To do:
Whenever a line of the data below holds the string "List", copy that line.

Input:
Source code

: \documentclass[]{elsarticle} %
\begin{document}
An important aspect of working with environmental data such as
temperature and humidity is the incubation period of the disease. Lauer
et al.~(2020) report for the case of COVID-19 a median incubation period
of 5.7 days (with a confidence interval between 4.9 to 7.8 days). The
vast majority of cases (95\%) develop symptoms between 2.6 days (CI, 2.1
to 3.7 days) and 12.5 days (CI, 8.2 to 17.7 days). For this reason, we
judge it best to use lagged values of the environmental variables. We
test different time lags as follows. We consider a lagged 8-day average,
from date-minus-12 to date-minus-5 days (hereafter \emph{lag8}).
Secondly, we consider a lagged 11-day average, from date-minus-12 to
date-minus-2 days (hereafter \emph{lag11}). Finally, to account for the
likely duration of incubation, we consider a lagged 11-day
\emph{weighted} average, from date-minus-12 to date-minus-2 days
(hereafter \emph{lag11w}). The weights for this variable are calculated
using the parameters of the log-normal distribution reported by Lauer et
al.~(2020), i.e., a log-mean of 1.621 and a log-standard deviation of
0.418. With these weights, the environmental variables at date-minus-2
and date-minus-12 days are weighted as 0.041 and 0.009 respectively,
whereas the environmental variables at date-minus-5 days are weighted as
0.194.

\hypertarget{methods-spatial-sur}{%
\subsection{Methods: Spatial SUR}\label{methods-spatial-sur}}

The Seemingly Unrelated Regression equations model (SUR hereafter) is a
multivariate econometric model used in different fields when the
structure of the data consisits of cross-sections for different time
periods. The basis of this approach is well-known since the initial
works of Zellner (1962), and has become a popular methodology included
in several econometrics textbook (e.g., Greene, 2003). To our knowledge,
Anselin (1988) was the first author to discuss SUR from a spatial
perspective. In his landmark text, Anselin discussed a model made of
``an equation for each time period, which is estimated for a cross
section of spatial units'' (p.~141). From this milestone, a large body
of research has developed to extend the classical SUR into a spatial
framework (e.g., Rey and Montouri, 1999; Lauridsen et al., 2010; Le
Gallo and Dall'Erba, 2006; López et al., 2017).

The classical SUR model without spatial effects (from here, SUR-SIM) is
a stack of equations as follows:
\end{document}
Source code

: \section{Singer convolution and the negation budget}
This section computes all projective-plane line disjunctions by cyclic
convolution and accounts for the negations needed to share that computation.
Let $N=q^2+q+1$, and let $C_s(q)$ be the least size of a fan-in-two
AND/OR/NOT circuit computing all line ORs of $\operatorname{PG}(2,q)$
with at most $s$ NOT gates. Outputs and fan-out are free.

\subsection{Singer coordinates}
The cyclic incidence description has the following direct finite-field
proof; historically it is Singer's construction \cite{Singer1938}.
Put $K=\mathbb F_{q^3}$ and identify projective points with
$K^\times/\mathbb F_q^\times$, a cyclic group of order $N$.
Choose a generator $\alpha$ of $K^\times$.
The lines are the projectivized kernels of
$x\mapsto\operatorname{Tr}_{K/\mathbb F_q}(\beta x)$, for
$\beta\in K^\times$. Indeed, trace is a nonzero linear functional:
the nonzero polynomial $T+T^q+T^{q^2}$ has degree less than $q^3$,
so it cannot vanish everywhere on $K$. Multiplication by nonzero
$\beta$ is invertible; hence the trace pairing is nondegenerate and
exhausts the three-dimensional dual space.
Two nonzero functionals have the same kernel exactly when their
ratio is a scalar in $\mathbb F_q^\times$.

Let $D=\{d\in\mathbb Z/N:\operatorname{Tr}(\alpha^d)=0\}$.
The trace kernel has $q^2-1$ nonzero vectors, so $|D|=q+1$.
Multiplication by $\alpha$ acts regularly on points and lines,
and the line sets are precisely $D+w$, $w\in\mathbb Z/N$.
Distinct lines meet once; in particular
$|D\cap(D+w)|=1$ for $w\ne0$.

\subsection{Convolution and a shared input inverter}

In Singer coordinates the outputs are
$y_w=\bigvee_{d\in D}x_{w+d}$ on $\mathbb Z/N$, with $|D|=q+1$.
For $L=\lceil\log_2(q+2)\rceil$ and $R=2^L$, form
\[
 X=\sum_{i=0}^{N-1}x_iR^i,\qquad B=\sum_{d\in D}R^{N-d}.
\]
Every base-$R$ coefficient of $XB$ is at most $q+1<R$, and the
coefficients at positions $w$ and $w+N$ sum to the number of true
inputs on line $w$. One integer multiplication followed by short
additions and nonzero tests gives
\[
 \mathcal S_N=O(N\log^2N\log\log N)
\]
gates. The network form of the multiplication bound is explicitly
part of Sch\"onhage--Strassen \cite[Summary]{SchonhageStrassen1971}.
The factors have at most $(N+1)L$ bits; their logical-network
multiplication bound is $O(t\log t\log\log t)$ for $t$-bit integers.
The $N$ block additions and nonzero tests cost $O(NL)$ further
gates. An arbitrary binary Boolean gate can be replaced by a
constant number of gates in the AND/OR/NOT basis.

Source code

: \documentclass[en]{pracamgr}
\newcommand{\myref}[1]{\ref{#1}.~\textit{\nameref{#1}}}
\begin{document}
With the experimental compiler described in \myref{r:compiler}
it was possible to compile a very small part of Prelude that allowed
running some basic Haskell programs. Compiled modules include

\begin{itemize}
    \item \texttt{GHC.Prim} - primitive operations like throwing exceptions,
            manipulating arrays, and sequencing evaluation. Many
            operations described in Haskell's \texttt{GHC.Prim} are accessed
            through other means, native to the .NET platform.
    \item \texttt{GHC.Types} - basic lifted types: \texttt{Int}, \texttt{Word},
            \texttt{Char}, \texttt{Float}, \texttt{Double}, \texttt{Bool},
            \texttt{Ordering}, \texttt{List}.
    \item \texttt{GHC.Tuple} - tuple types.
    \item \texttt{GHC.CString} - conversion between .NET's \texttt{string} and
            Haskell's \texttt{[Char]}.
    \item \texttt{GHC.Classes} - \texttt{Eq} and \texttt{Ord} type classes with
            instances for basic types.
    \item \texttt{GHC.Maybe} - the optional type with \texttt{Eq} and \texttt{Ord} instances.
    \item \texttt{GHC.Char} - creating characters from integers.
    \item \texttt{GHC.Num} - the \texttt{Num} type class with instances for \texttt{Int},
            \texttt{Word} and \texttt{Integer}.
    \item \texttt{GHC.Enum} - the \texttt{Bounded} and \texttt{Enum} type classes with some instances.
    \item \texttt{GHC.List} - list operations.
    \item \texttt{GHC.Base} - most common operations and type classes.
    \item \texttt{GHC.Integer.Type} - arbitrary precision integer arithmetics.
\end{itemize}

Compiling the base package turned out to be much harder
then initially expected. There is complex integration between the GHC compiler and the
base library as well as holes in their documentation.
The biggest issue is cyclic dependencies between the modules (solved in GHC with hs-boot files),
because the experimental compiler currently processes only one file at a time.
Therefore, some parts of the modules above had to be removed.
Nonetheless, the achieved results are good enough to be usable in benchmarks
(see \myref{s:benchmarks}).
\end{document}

Problem solution:
            \texttt{Ordering}, \texttt{List}.
    \item \texttt{GHC.List} - list operations.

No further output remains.